**Required work:**
Look through the entries below and extract exactly the lines from the one containing "- **View Employee" through the one containing "## Technologies Used", ends included.

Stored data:
━━━━━━━━━━━━━━━━━━━━━━━━━━━━━━

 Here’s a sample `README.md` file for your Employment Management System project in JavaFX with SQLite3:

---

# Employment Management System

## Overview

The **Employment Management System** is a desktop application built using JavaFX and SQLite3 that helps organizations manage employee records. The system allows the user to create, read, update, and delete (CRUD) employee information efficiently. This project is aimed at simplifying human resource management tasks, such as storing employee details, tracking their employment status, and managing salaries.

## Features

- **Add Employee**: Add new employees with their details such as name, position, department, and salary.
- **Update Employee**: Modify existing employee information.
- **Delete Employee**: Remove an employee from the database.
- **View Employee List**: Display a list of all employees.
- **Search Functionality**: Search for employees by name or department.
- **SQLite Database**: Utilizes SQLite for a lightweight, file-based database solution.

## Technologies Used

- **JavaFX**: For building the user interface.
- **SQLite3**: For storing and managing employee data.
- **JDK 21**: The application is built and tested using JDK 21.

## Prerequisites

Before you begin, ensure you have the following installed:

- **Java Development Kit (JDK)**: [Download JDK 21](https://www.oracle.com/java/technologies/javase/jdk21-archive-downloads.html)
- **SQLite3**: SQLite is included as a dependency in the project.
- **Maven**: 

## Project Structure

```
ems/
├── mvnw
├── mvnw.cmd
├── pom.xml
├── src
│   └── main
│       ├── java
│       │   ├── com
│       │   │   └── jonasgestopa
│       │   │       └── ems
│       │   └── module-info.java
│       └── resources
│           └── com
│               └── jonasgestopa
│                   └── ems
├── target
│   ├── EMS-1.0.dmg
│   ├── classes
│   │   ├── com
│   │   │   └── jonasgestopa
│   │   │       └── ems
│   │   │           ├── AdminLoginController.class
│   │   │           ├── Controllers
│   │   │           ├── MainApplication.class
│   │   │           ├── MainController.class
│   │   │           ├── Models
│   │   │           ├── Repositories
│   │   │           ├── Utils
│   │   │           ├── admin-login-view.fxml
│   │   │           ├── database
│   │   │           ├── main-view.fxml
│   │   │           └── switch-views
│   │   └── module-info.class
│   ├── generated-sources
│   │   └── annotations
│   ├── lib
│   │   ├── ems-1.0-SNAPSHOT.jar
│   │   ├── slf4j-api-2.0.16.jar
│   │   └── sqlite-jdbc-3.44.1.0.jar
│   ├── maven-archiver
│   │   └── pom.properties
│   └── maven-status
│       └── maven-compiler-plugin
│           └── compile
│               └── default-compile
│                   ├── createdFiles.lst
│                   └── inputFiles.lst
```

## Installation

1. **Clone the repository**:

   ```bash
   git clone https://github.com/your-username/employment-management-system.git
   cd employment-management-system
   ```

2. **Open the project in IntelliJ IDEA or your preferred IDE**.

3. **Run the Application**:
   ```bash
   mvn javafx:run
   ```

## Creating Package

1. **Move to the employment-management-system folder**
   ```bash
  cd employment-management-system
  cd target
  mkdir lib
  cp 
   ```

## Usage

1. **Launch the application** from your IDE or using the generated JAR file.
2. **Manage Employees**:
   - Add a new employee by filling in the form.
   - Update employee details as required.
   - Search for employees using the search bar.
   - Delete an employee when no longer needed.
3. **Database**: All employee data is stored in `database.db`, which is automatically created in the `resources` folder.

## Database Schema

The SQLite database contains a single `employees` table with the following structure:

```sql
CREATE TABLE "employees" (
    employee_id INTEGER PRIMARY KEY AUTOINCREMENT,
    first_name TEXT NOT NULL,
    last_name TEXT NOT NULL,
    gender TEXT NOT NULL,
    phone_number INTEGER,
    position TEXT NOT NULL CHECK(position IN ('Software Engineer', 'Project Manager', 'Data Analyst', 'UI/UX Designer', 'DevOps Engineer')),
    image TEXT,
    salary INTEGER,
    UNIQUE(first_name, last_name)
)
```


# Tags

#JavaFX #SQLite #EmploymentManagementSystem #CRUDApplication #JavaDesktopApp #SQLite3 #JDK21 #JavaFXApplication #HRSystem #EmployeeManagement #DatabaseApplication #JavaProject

━━━━━━━━━━━━━━━━━━━━━━━━━━━━━━

**Answer space:**
- **View Employee List**: Display a list of all employees.
- **Search Functionality**: Search for employees by name or department.
- **SQLite Database**: Utilizes SQLite for a lightweight, file-based database solution.

## Technologies Used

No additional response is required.